**Supplied material**
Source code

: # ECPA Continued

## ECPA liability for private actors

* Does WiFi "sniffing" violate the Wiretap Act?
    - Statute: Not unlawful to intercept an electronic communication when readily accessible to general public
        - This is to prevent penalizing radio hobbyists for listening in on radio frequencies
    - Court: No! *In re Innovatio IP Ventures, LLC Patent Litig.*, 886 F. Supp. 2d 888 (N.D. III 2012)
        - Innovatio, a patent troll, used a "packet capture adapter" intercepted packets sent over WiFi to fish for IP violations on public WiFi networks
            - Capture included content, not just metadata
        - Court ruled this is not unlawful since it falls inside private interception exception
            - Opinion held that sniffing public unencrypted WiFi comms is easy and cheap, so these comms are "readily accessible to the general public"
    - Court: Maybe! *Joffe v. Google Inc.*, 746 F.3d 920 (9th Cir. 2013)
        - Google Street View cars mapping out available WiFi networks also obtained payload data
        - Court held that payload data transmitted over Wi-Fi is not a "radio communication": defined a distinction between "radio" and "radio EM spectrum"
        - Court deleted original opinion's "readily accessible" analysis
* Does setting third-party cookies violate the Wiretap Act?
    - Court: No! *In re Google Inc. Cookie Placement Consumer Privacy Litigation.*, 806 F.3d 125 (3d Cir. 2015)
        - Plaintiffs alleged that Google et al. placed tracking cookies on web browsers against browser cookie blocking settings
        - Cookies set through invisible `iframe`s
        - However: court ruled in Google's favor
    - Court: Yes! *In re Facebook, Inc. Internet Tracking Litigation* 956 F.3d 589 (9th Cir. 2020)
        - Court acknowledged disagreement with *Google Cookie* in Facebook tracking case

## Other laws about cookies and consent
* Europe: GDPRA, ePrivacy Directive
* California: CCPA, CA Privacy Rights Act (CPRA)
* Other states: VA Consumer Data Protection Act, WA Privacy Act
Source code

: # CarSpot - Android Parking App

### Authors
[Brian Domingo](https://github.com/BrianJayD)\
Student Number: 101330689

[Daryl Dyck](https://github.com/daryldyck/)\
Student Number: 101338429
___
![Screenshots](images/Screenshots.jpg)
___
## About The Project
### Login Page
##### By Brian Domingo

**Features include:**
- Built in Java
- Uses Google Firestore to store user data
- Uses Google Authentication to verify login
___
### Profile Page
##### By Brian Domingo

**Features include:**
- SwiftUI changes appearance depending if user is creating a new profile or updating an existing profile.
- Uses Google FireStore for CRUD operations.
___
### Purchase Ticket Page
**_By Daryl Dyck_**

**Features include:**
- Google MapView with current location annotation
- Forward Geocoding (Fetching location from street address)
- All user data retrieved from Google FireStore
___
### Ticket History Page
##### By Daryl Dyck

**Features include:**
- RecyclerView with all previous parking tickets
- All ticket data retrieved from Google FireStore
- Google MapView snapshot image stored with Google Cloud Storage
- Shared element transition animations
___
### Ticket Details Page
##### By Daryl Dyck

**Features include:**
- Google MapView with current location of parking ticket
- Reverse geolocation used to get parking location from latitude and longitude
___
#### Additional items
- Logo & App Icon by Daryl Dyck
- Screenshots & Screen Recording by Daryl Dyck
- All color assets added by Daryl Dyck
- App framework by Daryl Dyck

**Task to carry out**
Search the entries above for "https". Return every line that has it.

**Completed exercise**
[Brian Domingo](https://github.com/BrianJayD)\
[Daryl Dyck](https://github.com/daryldyck/)\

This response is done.